**WORK ITEM:** Take the records below and set down exactly the lines from the one with "- A comprehensive" to the one with "There already exists", ends included; do not copy the pictures.

**Plain-text document sources:**
***
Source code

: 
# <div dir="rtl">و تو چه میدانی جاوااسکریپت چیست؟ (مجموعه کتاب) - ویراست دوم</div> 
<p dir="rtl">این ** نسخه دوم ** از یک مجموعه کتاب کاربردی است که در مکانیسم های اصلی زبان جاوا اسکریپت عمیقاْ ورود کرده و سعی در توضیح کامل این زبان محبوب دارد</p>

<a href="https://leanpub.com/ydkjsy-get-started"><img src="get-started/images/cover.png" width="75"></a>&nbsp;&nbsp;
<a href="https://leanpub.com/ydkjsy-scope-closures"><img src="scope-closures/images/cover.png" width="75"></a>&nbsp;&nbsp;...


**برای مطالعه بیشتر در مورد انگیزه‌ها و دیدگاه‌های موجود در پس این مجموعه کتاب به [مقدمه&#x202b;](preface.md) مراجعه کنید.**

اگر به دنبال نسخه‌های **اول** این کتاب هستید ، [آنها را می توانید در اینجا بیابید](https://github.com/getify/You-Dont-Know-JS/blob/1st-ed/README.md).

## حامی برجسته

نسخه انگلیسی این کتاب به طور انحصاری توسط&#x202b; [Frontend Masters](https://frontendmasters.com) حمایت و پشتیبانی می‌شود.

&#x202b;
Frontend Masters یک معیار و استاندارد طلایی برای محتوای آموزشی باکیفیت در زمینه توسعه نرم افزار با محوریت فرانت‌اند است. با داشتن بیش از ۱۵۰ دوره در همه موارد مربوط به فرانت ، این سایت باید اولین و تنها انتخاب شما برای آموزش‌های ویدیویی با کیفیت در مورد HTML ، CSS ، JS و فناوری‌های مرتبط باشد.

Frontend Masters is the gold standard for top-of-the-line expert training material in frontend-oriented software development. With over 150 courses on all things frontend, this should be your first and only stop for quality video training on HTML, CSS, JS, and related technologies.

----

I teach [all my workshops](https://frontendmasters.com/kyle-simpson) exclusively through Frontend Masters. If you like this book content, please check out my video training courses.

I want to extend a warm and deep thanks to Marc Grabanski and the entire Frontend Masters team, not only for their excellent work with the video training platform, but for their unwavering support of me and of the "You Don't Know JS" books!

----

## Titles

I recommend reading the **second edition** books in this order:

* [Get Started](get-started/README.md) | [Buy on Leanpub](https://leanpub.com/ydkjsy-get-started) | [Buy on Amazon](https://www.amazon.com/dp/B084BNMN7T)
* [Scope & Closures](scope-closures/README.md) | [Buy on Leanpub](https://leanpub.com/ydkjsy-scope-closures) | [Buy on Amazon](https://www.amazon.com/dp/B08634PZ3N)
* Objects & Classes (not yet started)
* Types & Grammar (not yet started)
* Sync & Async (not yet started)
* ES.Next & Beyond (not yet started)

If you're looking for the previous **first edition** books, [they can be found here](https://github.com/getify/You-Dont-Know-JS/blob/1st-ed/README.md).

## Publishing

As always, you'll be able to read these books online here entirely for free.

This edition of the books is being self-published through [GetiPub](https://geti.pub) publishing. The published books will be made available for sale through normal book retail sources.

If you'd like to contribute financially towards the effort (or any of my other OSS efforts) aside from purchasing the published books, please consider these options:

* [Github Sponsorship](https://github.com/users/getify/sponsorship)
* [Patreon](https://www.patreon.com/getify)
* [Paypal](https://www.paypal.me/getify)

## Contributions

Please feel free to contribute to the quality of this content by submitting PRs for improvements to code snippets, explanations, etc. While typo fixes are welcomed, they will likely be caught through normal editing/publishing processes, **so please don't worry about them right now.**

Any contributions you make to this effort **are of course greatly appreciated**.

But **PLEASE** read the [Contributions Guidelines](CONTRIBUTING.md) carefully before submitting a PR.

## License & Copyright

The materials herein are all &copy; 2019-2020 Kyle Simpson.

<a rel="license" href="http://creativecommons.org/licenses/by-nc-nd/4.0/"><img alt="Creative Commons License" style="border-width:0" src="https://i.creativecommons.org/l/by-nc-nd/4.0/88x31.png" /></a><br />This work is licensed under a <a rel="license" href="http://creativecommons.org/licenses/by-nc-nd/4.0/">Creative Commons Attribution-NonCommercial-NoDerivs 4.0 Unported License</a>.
***
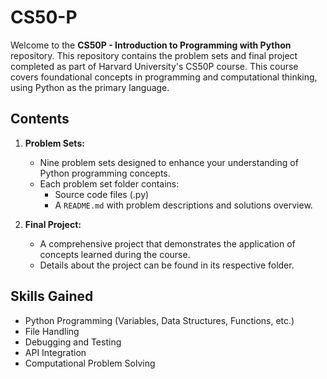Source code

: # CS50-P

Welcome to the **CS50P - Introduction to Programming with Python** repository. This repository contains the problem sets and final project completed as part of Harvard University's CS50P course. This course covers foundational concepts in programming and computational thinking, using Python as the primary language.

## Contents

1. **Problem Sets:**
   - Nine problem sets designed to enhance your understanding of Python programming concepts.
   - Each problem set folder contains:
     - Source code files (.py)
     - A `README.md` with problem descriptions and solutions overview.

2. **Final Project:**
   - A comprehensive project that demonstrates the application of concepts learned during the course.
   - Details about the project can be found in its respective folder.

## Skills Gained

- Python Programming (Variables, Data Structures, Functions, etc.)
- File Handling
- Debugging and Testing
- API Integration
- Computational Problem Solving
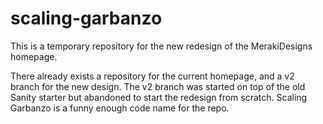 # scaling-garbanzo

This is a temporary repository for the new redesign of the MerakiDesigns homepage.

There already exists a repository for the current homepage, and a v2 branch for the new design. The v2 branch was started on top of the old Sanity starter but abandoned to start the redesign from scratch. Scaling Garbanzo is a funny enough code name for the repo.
***
**TASK OUTPUT:**
   - A comprehensive project that demonstrates the application of concepts learned during the course.
   - Details about the project can be found in its respective folder.

## Skills Gained

- Python Programming (Variables, Data Structures, Functions, etc.)
- File Handling
- Debugging and Testing
- API Integration
- Computational Problem Solving
 # scaling-garbanzo

This is a temporary repository for the new redesign of the MerakiDesigns homepage.

There already exists a repository for the current homepage, and a v2 branch for the new design. The v2 branch was started on top of the old Sanity starter but abandoned to start the redesign from scratch. Scaling Garbanzo is a funny enough code name for the repo.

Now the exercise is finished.